Plain-text document sources
§ §

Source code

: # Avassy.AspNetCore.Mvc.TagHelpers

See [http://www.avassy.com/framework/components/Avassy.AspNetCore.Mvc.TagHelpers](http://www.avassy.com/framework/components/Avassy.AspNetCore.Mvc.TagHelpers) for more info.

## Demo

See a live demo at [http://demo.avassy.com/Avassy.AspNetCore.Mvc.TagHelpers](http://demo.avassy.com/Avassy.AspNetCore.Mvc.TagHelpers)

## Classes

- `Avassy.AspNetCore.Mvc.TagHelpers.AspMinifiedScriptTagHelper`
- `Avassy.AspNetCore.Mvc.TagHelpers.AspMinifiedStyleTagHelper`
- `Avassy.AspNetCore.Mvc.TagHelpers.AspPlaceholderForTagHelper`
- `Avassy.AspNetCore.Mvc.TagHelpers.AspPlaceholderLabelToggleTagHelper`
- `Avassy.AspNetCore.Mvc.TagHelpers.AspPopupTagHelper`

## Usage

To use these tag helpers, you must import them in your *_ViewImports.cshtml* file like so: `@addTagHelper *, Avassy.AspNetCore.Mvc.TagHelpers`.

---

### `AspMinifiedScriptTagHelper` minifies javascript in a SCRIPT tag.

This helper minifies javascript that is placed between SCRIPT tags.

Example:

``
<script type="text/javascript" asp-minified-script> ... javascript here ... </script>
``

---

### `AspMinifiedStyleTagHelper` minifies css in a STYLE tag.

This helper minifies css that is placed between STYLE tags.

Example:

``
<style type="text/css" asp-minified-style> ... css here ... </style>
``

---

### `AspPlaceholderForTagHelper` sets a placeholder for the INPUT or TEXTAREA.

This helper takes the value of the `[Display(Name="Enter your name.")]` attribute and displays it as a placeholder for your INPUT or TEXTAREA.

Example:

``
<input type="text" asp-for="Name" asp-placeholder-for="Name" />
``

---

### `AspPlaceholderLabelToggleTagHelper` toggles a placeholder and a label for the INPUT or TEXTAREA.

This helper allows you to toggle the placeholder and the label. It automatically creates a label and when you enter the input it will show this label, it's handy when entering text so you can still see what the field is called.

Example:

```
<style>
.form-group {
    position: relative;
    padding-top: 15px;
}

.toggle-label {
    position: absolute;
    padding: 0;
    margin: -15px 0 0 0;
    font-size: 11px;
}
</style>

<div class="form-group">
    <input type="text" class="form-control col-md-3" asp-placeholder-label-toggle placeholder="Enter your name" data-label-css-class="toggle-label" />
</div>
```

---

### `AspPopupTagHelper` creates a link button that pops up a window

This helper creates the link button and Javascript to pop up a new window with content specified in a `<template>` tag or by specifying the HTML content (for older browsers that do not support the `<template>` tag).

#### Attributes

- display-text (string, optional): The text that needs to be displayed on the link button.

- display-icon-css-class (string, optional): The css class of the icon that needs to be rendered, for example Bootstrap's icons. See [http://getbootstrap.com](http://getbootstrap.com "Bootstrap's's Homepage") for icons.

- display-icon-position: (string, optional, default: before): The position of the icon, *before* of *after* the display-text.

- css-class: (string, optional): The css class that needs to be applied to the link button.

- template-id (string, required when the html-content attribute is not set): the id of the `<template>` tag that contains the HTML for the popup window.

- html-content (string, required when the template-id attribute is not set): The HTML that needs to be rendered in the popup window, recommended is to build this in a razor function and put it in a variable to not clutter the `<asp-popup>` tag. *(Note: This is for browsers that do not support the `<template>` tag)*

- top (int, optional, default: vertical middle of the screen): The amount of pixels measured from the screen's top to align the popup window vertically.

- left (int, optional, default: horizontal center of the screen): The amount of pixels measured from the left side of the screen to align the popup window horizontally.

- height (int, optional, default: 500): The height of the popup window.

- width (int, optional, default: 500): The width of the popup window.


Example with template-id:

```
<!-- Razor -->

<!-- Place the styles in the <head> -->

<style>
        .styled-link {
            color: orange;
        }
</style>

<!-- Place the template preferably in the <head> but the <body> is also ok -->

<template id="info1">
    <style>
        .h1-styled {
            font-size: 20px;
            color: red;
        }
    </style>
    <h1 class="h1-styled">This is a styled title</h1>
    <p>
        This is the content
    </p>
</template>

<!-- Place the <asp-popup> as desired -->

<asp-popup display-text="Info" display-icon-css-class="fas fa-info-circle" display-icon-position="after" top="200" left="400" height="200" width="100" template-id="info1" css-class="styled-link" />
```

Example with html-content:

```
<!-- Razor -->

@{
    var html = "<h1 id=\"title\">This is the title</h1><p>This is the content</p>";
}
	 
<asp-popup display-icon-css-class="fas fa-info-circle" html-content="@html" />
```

§ §

(WHAT IS EXPECTED) State the number of lines in the data above containing the string "placed" and nothing more.

(OUTPUT OF THE EXERCISE) 2